Scientists’ job is science, and they’ve been doing strong climate science for decades. Environmentalist activists have long understood the results of these scientists’ research, and recent polling suggests that the media and public are not far behind in grasping the facts of climate disruption and its potentially catastrophic implications.

Anyone reading this probably twitches with impatience at how long it has taken the cold, hard science of climate disruption to sink in, From a communicator’s perspective, however, scientists and their journalistic (and vice-presidential) intermediaries have actually done a better job than anyone could reasonably have expected of sharing this complex story with an ever-distracted public.

Rather than offer advice, therefore, I think we should be saying, “Good work, scientists! It appears that you’ve not only nailed the science, but managed to convey your findings just in the nick of time.”

As a favor, however, you might consider helping those of us whose job it is to get people to do something about climate disruption by considering a somewhat counterintuitive tweak to the way you talk about the crisis: Accentuate the positive.

Your colleagues on the brain and behavior side of the scientific spectrum have good evidence, after all, to support the commonsense notion that people react more constructively to scary news if it is underscored by a measure of realistic hope.

The facts you’re uncovering are, indeed, terrifying. But terrified people often curl into a ball and weep. And as you know, we need people to take action. Fast. So you might also consider including a touch of solutions-oriented optimism when communicating to the public about the results of your research.

Don’t laugh. Thanks in no small measure to climate scientists doing their research and getting the word out, humans have lately been wracking up small but meaningful victories against global warming.

For example, please consider telling your audiences that burning coal as fuel use may be the single worst contributor to global warming, and that by standing up to the coal industry, activists have kept 377 coal plants from being built in recent years and accomplished the retirement of another 129 old plants. Note, too, that largely as a result of this resistance alone, U.S. carbon emissions have retreated to 1992 levels.

Tell them too, perhaps, that because of a decades-long push by concerned citizens, the United States has at long last put in place mileage standards for new passenger vehicles that will eventually lower greenhouse gas emissions by another ten percent.

Also, please, tell them that while some scientists have been bolstering our understanding of the climate threat by drilling for ice core samples in Antarctica, charting ocean oscillations in the Pacific and pondering differential equations to project atmospheric currents, others have been creating ever-more-efficient and economical solar panels and wind turbines.

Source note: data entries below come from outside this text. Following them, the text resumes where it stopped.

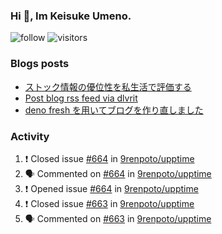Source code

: ### Hi 👋, Im Keisuke Umeno.

<!--
**9renpoto/9renpoto** is a ✨ _special_ ✨ repository because its `README.md` (this file) appears on your GitHub profile.

Here are some ideas to get you started:

- 🔭 I’m currently working on ...
- 🌱 I’m currently learning ...
- 👯 I’m looking to collaborate on ...
- 🤔 I’m looking for help with ...
- 💬 Ask me about ...
- 📫 How to reach me: ...
- 😄 Pronouns: ...
- ⚡ Fun fact: ...
-->

![follow](https://img.shields.io/github/followers/9renpoto?label=Follow&style=social)
![visitors](https://komarev.com/ghpvc/?username=9renpoto&label=Profile%20views&color=0e75b6&style=flat)

### Blogs posts

<!-- BLOG-POST-LIST:START -->
- [ストック情報の優位性を私生活で評価する](https://9renpoto.dev/entry/2023/05/28/stock)
- [Post blog rss feed via dlvrit](https://9renpoto.dev/entry/2023/05/21/twitter-post)
- [deno fresh を用いてブログを作り直しました](https://9renpoto.dev/entry/2023/05/18/recreate_blog)
<!-- BLOG-POST-LIST:END -->

### Activity

<!--START_SECTION:activity-->
1. ❗️ Closed issue [#664](https://github.com/9renpoto/upptime/issues/664) in [9renpoto/upptime](https://github.com/9renpoto/upptime)
2. 🗣 Commented on [#664](https://github.com/9renpoto/upptime/issues/664) in [9renpoto/upptime](https://github.com/9renpoto/upptime)
3. ❗️ Opened issue [#664](https://github.com/9renpoto/upptime/issues/664) in [9renpoto/upptime](https://github.com/9renpoto/upptime)
4. ❗️ Closed issue [#663](https://github.com/9renpoto/upptime/issues/663) in [9renpoto/upptime](https://github.com/9renpoto/upptime)
5. 🗣 Commented on [#663](https://github.com/9renpoto/upptime/issues/663) in [9renpoto/upptime](https://github.com/9renpoto/upptime)
<!--END_SECTION:activity-->

<!--START_SECTION:waka-->
<!--END_SECTION:waka-->
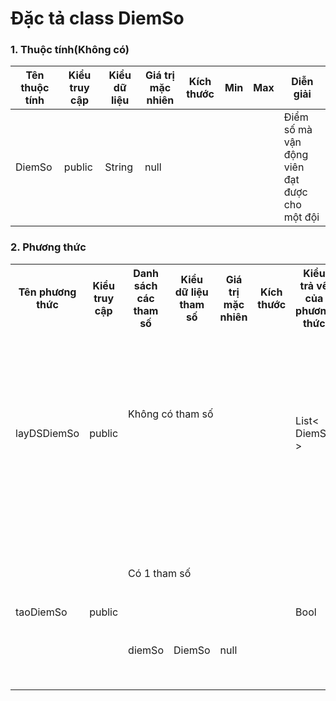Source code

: # Đặc tả class DiemSo

### 1. Thuộc tính(Không có)
| Tên thuộc tính | Kiểu truy cập | Kiểu dữ liệu | Giá trị mặc nhiên | Kích thước| Min | Max | Diễn giải |
|---|---|---|---|---|---|---|---|
| DiemSo| public | String | null | | | | Điểm số mà vận động viên đạt được cho một đội |

### 2. Phương thức

<table>
    <tr>
        <th>Tên phương thức</th>
        <th>Kiểu truy cập</th>
        <th>Danh sách các tham số</th>
        <th>Kiểu dữ liệu tham số</th>
        <th>Giá trị mặc nhiên</th>
        <th>Kích thước</th>
        <th>Kiểu trả về của phương thức</th>
        <th>Diễn giải</th>
    </tr>
    <tr>
      <td rowspan="2">layDSDiemSo</td>
      <td rowspan="2">public</td>
      <td colspan="4">Không có tham số</td>
      <td rowspan="2">List< DiemSo ></td>
      <td rowspan="2">Lấy ra danh sách điểm số  mà một vận động viên đạt được cho một đội</td>
    </tr>
    <tr>
      <td colspan="4"></td>
    </tr>  
      <tr>
      <td rowspan="2">taoDiemSo</td>
      <td rowspan="2">public</td>
      <td colspan="4">Có 1 tham số</td>
      <td rowspan="2">Bool</td>
      <td rowspan="2">Tạo điểm số mà vận động viên đạt được cho một đội</td>
    </tr>
   <tr>
      <td>diemSo</td>
      <td>DiemSo</td>
      <td>null</td>
      <td></td>
    </tr> 
</table>
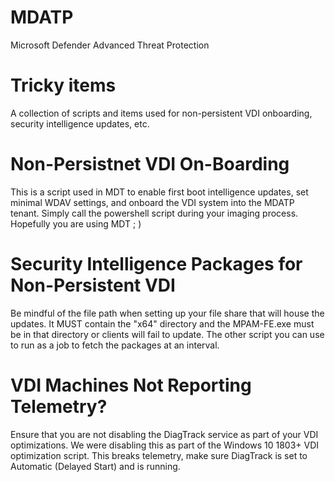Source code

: # MDATP
Microsoft Defender Advanced Threat Protection

# Tricky items
A collection of scripts and items used for non-persistent VDI onboarding, security intelligence updates, etc.

# Non-Persistnet VDI On-Boarding
This is a script used in MDT to enable first boot intelligence updates, set minimal WDAV settings, and onboard the VDI system into the MDATP tenant.  Simply call the powershell script during your imaging process.  Hopefully you are using MDT ; )

# Security Intelligence Packages for Non-Persistent VDI
Be mindful of the file path when setting up your file share that will house the updates.  It MUST contain the "x64" directory and the MPAM-FE.exe must be in that directory or clients will fail to update.  The other script you can use to run as a job to fetch the packages at an interval.

# VDI Machines Not Reporting Telemetry?
Ensure that you are not disabling the DiagTrack service as part of your VDI optimizations.  We were disabling this as part of the Windows 10 1803+ VDI optimization script.  This breaks telemetry, make sure DiagTrack is set to Automatic (Delayed Start) and is running.

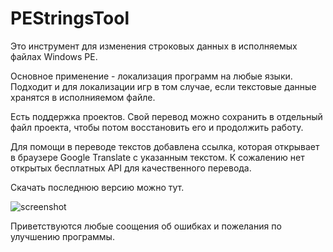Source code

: # PEStringsTool

Это инструмент для изменения строковых данных в исполняемых файлах Windows PE.

Основное применение - локализация программ на любые языки. Подходит и для локализации игр в том случае, если текстовые данные хранятся в исполнияемом файле.

Есть поддержка проектов. Свой перевод можно сохранить в отдельный файл проекта, чтобы потом восстановить его и продолжить работу.

Для помощи в переводе текстов добавлена ссылка, которая открывает в браузере Google Translate с указанным текстом.
К сожалению нет открытых бесплатных API для качественного перевода.

Скачать последнюю версию можно тут.

![screenshot](https://172709.selcdn.ru/spirit/screenshots/pestringstool.png)

Приветствуются любые соощения об ошибках и пожелания по улучшению программы.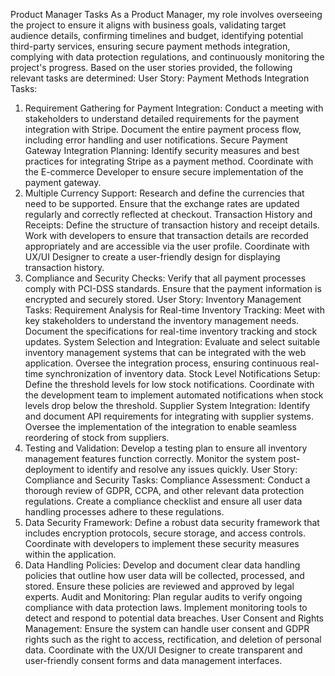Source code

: Product Manager Tasks
As a Product Manager, my role involves overseeing the project to ensure it aligns with business goals, validating target audience details, confirming timelines and budget, identifying potential third-party services, ensuring secure payment methods integration, complying with data protection regulations, and continuously monitoring the project's progress. Based on the user stories provided, the following relevant tasks are determined:
User Story: Payment Methods Integration
Tasks:
1. Requirement Gathering for Payment Integration:
Conduct a meeting with stakeholders to understand detailed requirements for the payment integration with Stripe.
Document the entire payment process flow, including error handling and user notifications.
Secure Payment Gateway Integration Planning:
Identify security measures and best practices for integrating Stripe as a payment method.
Coordinate with the E-commerce Developer to ensure secure implementation of the payment gateway.
3. Multiple Currency Support:
Research and define the currencies that need to be supported.
Ensure that the exchange rates are updated regularly and correctly reflected at checkout.
Transaction History and Receipts:
Define the structure of transaction history and receipt details.
Work with developers to ensure that transaction details are recorded appropriately and are accessible via the user profile.
Coordinate with UX/UI Designer to create a user-friendly design for displaying transaction history.
5. Compliance and Security Checks:
Verify that all payment processes comply with PCI-DSS standards.
Ensure that the payment information is encrypted and securely stored.
User Story: Inventory Management
Tasks:
Requirement Analysis for Real-time Inventory Tracking:
Meet with key stakeholders to understand the inventory management needs.
Document the specifications for real-time inventory tracking and stock updates.
System Selection and Integration:
Evaluate and select suitable inventory management systems that can be integrated with the web application.
Oversee the integration process, ensuring continuous real-time synchronization of inventory data.
Stock Level Notifications Setup:
Define the threshold levels for low stock notifications.
Coordinate with the development team to implement automated notifications when stock levels drop below the threshold.
Supplier System Integration:
Identify and document API requirements for integrating with supplier systems.
Oversee the implementation of the integration to enable seamless reordering of stock from suppliers.
5. Testing and Validation:
Develop a testing plan to ensure all inventory management features function correctly.
Monitor the system post-deployment to identify and resolve any issues quickly.
User Story: Compliance and Security
Tasks:
Compliance Assessment:
Conduct a thorough review of GDPR, CCPA, and other relevant data protection regulations.
Create a compliance checklist and ensure all user data handling processes adhere to these regulations.
2. Data Security Framework:
Define a robust data security framework that includes encryption protocols, secure storage, and access controls.
Coordinate with developers to implement these security measures within the application.
3. Data Handling Policies:
Develop and document clear data handling policies that outline how user data will be collected, processed, and stored.
Ensure these policies are reviewed and approved by legal experts.
Audit and Monitoring:
Plan regular audits to verify ongoing compliance with data protection laws.
Implement monitoring tools to detect and respond to potential data breaches.
User Consent and Rights Management:
Ensure the system can handle user consent and GDPR rights such as the right to access, rectification, and deletion of personal data.
Coordinate with the UX/UI Designer to create transparent and user-friendly consent forms and data management interfaces.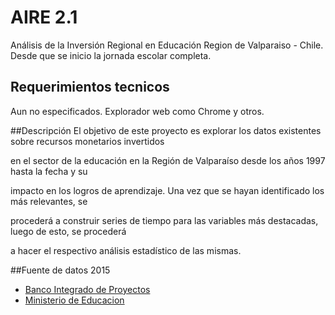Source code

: AIRE 2.1
====

Análisis de la Inversión Regional en Educación 
Region de Valparaiso - Chile.
Desde que se inicio la jornada escolar completa.

## Requerimientos tecnicos
Aun no especificados. Explorador web como Chrome y otros.

##Descripción
El objetivo de este proyecto es explorar los datos existentes sobre recursos monetarios invertidos

en el sector de la educación en la Región de Valparaíso desde los años 1997 hasta la fecha y su 

impacto en los logros de aprendizaje. Una vez que se hayan identificado los más relevantes, se 

procederá a construir series de tiempo para las variables más destacadas, luego de esto, se procederá 

a hacer el respectivo análisis estadístico de las mismas.

##Fuente de datos 2015
- [Banco Integrado de Proyectos](http://bip.ministeriodesarrollosocial.gob.cl/bip-trabajo/index.html)
- [Ministerio de Educacion](http://www.mineduc.cl/)





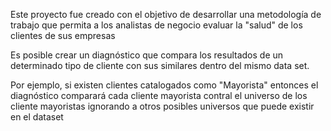 Este proyecto fue creado con el objetivo de desarrollar una metodología de trabajo que permita a los analistas de negocio evaluar la "salud" de los clientes de sus empresas

Es posible crear un diagnóstico que compara los resultados de un determinado tipo de cliente con sus similares dentro del mismo data set. 

Por ejemplo, si existen clientes catalogados como "Mayorista" entonces el diagnóstico comparará cada cliente mayorista contral el universo de los cliente mayoristas ignorando a otros posibles universos que puede existir en el dataset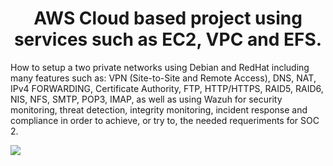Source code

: <h1 align="center">AWS Cloud based project using services such as EC2, VPC and EFS. </h1>
<p>How to setup a two private networks using Debian and RedHat including many features such as: VPN (Site-to-Site and Remote Access), DNS, NAT, IPv4 FORWARDING, Certificate Authority, FTP, HTTP/HTTPS, RAID5, RAID6, NIS, NFS, SMTP, POP3, IMAP, as well as using Wazuh for security monitoring, threat detection, integrity monitoring, incident response and compliance in order to achieve, or try to, the needed requeriments for SOC 2.</p>
<img src="https://user-images.githubusercontent.com/58471643/153767646-5427af82-7169-41d1-a1a4-7d181260e9aa.png" align="center"/>
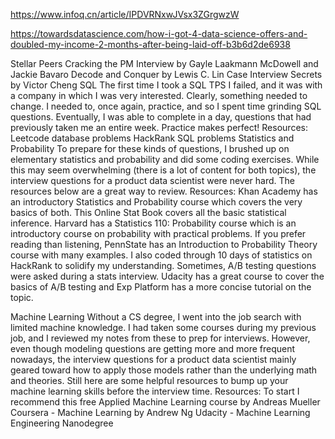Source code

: https://www.infoq.cn/article/IPDVRNxwJVsx3ZGrgwzW


https://towardsdatascience.com/how-i-got-4-data-science-offers-and-doubled-my-income-2-months-after-being-laid-off-b3b6d2de6938

Stellar Peers
Cracking the PM Interview by Gayle Laakmann McDowell and Jackie Bavaro
Decode and Conquer by Lewis C. Lin
Case Interview Secrets by Victor Cheng
SQL
The first time I took a SQL TPS I failed, and it was with a company in which I was very interested. Clearly, something needed to change. I needed to, once again, practice, and so I spent time grinding SQL questions. Eventually, I was able to complete in a day, questions that had previously taken me an entire week. Practice makes perfect!
Resources:
Leetcode database problems
HackRank SQL problems
Statistics and Probability
To prepare for these kinds of questions, I brushed up on elementary statistics and probability and did some coding exercises. While this may seem overwhelming (there is a lot of content for both topics), the interview questions for a product data scientist were never hard. The resources below are a great way to review.
Resources:
Khan Academy has an introductory Statistics and Probability course which covers the very basics of both.
This Online Stat Book covers all the basic statistical inference.
Harvard has a Statistics 110: Probability course which is an introductory course on probability with practical problems. If you prefer reading than listening, PennState has an Introduction to Probability Theory course with many examples.
I also coded through 10 days of statistics on HackRank to solidify my understanding.
Sometimes, A/B testing questions were asked during a stats interview. Udacity has a great course to cover the basics of A/B testing and Exp Platform has a more concise tutorial on the topic.

Machine Learning
Without a CS degree, I went into the job search with limited machine knowledge. I had taken some courses during my previous job, and I reviewed my notes from these to prep for interviews. However, even though modeling questions are getting more and more frequent nowadays, the interview questions for a product data scientist mainly geared toward how to apply those models rather than the underlying math and theories. Still here are some helpful resources to bump up your machine learning skills before the interview time.
Resources:
To start I recommend this free Applied Machine Learning course by Andreas Mueller
Coursera - Machine Learning by Andrew Ng
Udacity - Machine Learning Engineering Nanodegree
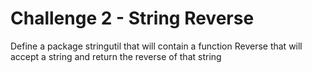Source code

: # Challenge 2 - String Reverse

Define a package stringutil that will contain a function Reverse that will accept a string and return the reverse of that string 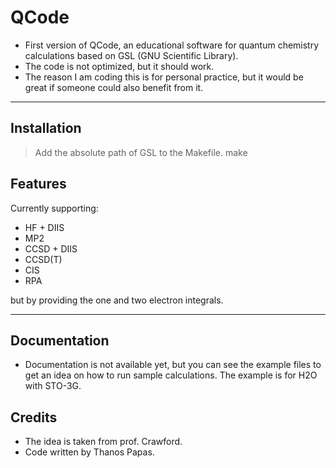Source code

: # QCode

- First version of QCode, an educational software for quantum chemistry calculations based on GSL (GNU Scientific Library).
- The code is not optimized, but it should work.
- The reason I am coding this is for personal practice, but it would be great if someone could also benefit from it.

---

## Installation

> Add the absolute path of GSL to the Makefile.
> make

## Features

Currently supporting:

*  HF + DIIS
*  MP2
*  CCSD + DIIS
*  CCSD(T)
*  CIS
*  RPA

 but by providing the one and two electron integrals.

---

## Documentation
- Documentation is not available yet, but you can see the example files to get an idea on how to run sample calculations. The example is for H2O with STO-3G.

## Credits
- The idea is taken from prof. Crawford.
- Code written by Thanos Papas.

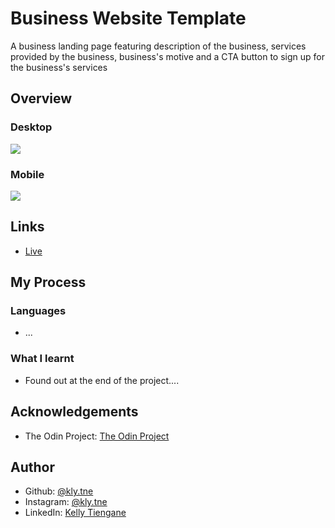 # Business Website Template

A business landing page featuring description of the business, services provided by the business, business's motive and a CTA button to sign up for the business's services

## Overview
### Desktop

<img src="#">

### Mobile

<img src="#">

## Links
<ul>
  <li><a href="#">Live</a></li>
</ul>

## My Process
### Languages
<ul>
  <li>...</li>
</ul>

### What I learnt
<ul>
  <li>Found out at the end of the project....</li>
</ul>

## Acknowledgements
<ul>
  <li>The Odin Project: <a href="https://www.theodinproject.com">The Odin Project</a></li>
</ul>

## Author
<ul>
  <li>Github: <a href="https://github.com/klytne">@kly.tne</a></li>
  <li>Instagram: <a href="https://www.instagram.com/kly.tne/">@kly.tne</a></li>
  <li>LinkedIn: <a href="https://www.linkedin.com/in/kelly-tiengane-4b72572a6/">Kelly Tiengane</li>
</ul>


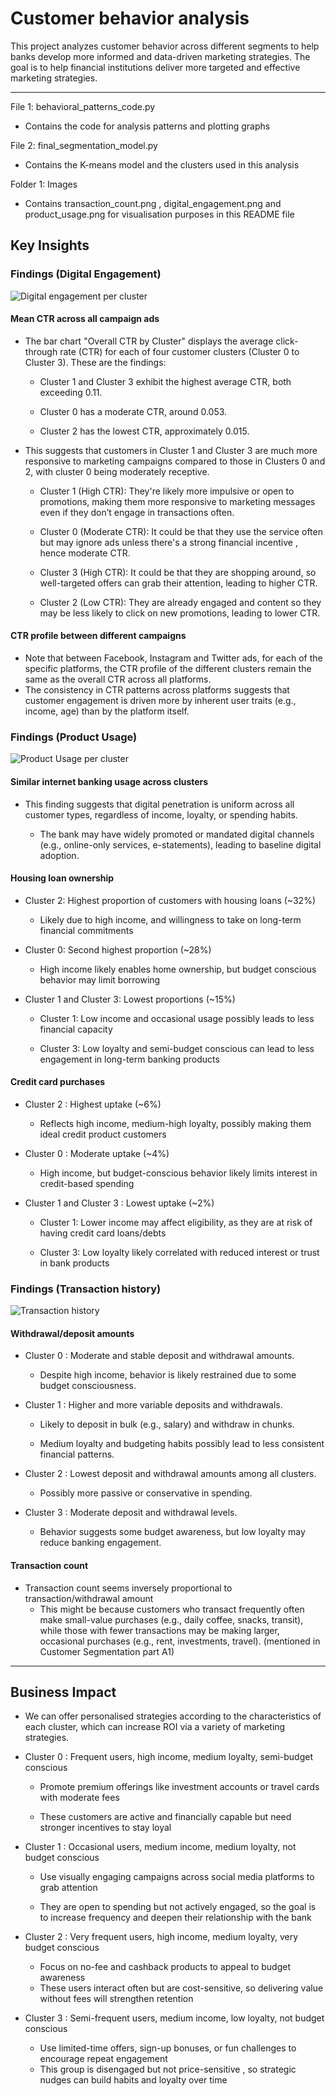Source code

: # Customer behavior analysis
This project analyzes customer behavior across different segments to help banks develop more informed and data-driven marketing strategies. The goal is to help financial institutions deliver more targeted and effective marketing strategies.

---



File 1: behavioral_patterns_code.py

- Contains the code for analysis patterns and plotting graphs

File 2: final_segmentation_model.py

- Contains the K-means model and the clusters used in this analysis

Folder 1: Images
- Contains transaction_count.png , digital_engagement.png and 
product_usage.png for visualisation purposes in this README file










## Key Insights 

### Findings (Digital Engagement)
![Digital engagement per cluster](Images/digital_engagement.png)
#### Mean CTR across all campaign ads

- The bar chart "Overall CTR by Cluster" displays the average click-through rate (CTR) for each of four customer clusters (Cluster 0 to Cluster 3). These are the findings:

  - Cluster 1 and Cluster 3 exhibit the highest average CTR, both exceeding 0.11.

  - Cluster 0 has a moderate CTR, around 0.053.

  - Cluster 2 has the lowest CTR, approximately 0.015.

 - This suggests that customers in Cluster 1 and Cluster 3 are much more responsive to marketing campaigns compared to those in Clusters 0 and 2, with cluster 0 being moderately receptive.
   - Cluster 1 (High CTR):  They're likely more impulsive or open to promotions, making them more responsive to marketing messages even if they don’t engage in transactions often.

   - Cluster 0 (Moderate CTR):  It could be that they use the service often but may ignore ads unless there's a strong financial incentive , hence moderate CTR.

   - Cluster 3 (High CTR):  It could be that they are shopping around, so well-targeted offers can grab their attention, leading to higher CTR.

   - Cluster 2 (Low CTR):  They are already engaged and content so they may be less likely to click on new promotions, leading to lower CTR.

#### CTR profile between different campaigns

 - Note that between Facebook, Instagram and Twitter ads, for each of the specific platforms, the CTR profile of the different clusters remain the same as the overall CTR across all platforms.
 - The consistency in CTR patterns across platforms suggests that customer engagement is driven more by inherent user traits (e.g., income, age) than by the platform itself.



### Findings (Product Usage)
![Product Usage per cluster](Images/product_usage.png)
#### Similar internet banking usage across clusters

- This finding suggests that digital penetration is uniform across all customer types, regardless of income, loyalty, or spending habits.

  - The bank may have widely promoted or mandated digital channels (e.g., online-only services, e-statements), leading to baseline digital adoption.

#### Housing loan ownership

- Cluster 2: Highest proportion of customers with housing loans (~32%)

  - Likely due to high income,  and willingness to take on long-term financial commitments
- Cluster 0: Second highest proportion (~28%)

  - High income likely enables home ownership, but budget conscious behavior may limit borrowing
- Cluster 1 and Cluster 3: Lowest proportions (~15%)

  - Cluster 1: Low income and occasional usage possibly leads to less financial capacity

  - Cluster 3: Low loyalty and semi-budget conscious can lead to less engagement in long-term banking products

#### Credit card purchases
- Cluster 2 : Highest uptake (~6%)

  - Reflects high income, medium-high loyalty, possibly making them ideal credit product customers
- Cluster 0 : Moderate uptake (~4%)

  - High income, but budget-conscious behavior likely limits interest in credit-based spending
- Cluster 1 and Cluster 3 : Lowest uptake (~2%)

  - Cluster 1: Lower income may affect eligibility, as they are at risk of having credit card loans/debts

  - Cluster 3: Low loyalty likely correlated with reduced interest or trust in bank products


### Findings (Transaction history)
![Transaction history](Images/transaction_count.png)

#### Withdrawal/deposit amounts
- Cluster 0 : Moderate and stable deposit and withdrawal amounts.

  - Despite high income, behavior is likely restrained due to some budget consciousness.
- Cluster 1 : Higher and more variable deposits and withdrawals.

  - Likely to deposit in bulk (e.g., salary) and withdraw in chunks.

  - Medium loyalty and budgeting habits possibly lead to less consistent financial patterns.

- Cluster 2 : Lowest deposit and withdrawal amounts among all clusters.

  - Possibly more passive or conservative in spending.


- Cluster 3 : Moderate deposit and withdrawal levels.

  - Behavior suggests some budget awareness, but low loyalty may reduce banking engagement.
#### Transaction count
- Transaction count seems inversely proportional to transaction/withdrawal amount
  - This might be because customers who transact frequently often make small-value purchases (e.g., daily coffee, snacks, transit), while those with fewer transactions may be making larger, occasional purchases (e.g., rent, investments, travel). (mentioned in Customer Segmentation part A1)
---

## Business Impact

- We can offer personalised strategies according to the characteristics of 
each cluster, which can increase ROI via a variety of marketing strategies.

- Cluster 0 : Frequent users, high income, medium loyalty, semi-budget conscious

  - Promote premium offerings like investment accounts or travel cards with moderate fees

  - These customers are active and financially capable but need stronger incentives to stay loyal

- Cluster 1 : Occasional users, medium income, medium loyalty, not budget conscious

  - Use visually engaging campaigns across social media platforms to grab attention

  - They are open to spending but not actively engaged, so the goal is to increase frequency and deepen their relationship with the bank
- Cluster 2 : Very frequent users, high income, medium loyalty, very budget conscious

  - Focus on no-fee and cashback products to appeal to budget awareness
  - These users interact often but are cost-sensitive, so delivering value without fees will strengthen retention
- Cluster 3 : Semi-frequent users, medium income, low loyalty, not budget conscious

  - Use limited-time offers, sign-up bonuses, or fun challenges to encourage repeat engagement
  - This group is disengaged but not price-sensitive , so strategic nudges can build habits and loyalty over time
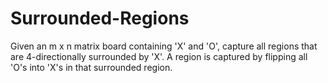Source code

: # Surrounded-Regions
Given an m x n matrix board containing 'X' and 'O', capture all regions that are 4-directionally surrounded by 'X'.  A region is captured by flipping all 'O's into 'X's in that surrounded region.
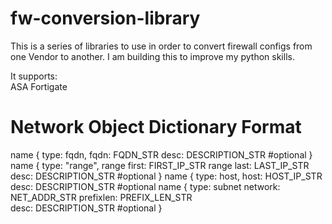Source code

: # fw-conversion-library

This is a series of libraries to use in order to convert firewall configs from one Vendor to another. I am building this to improve my python skills.

It supports:  
ASA
Fortigate

# Network Object Dictionary Format

name {
  type: fqdn,
  fqdn: FQDN_STR
  desc: DESCRIPTION_STR #optional
}
name {
  type: "range",
  range first: FIRST_IP_STR
  range last: LAST_IP_STR
  desc: DESCRIPTION_STR #optional
}
name {
  type: host,
  host: HOST_IP_STR
  desc: DESCRIPTION_STR #optional
name {
  type: subnet
  network: NET_ADDR_STR
  prefixlen: PREFIX_LEN_STR  
  desc: DESCRIPTION_STR #optional
}
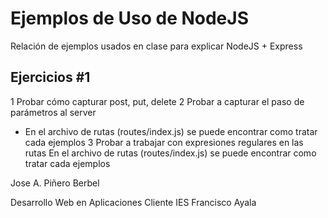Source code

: # Ejemplos de Uso de NodeJS 

Relación de ejemplos usados en clase para explicar NodeJS + Express

## Ejercicios #1
1 Probar cómo capturar post, put, delete
2 Probar a capturar el paso de parámetros al server
- En el archivo de rutas (routes/index.js) se puede encontrar como tratar cada ejemplos
3 Probar a trabajar con expresiones regulares en las rutas
En el archivo de rutas (routes/index.js) se puede encontrar como tratar cada ejemplos




Jose A. Piñero Berbel

Desarrollo Web en Aplicaciones Cliente
IES Francisco Ayala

On a good day in Germany solar provides up to 50% of the total power. In the U.S. solar panels are popping up on homes nationwide. In Iowa as much as 20% of the total power comes from wind.

It is not science fiction to suggest the hopeful possibility that a new era of clean energy prosperity is already being born. Remind your audiences, in other words, that computerized climate models, while stunningly sophisticated, so far lack the processing power to accurately factor in one complex variable: Our self-aware species’ ability, at least in theory, to willfully alter its fate.

A few links:

Bob Sipchen is the Communications Director for the Sierra Club, SIERRA Magazine editor-in-chief, Pulitzer Prize winning journalist, author, adjunct professor at Occidental College. Follow him on Twitter @SierraBob.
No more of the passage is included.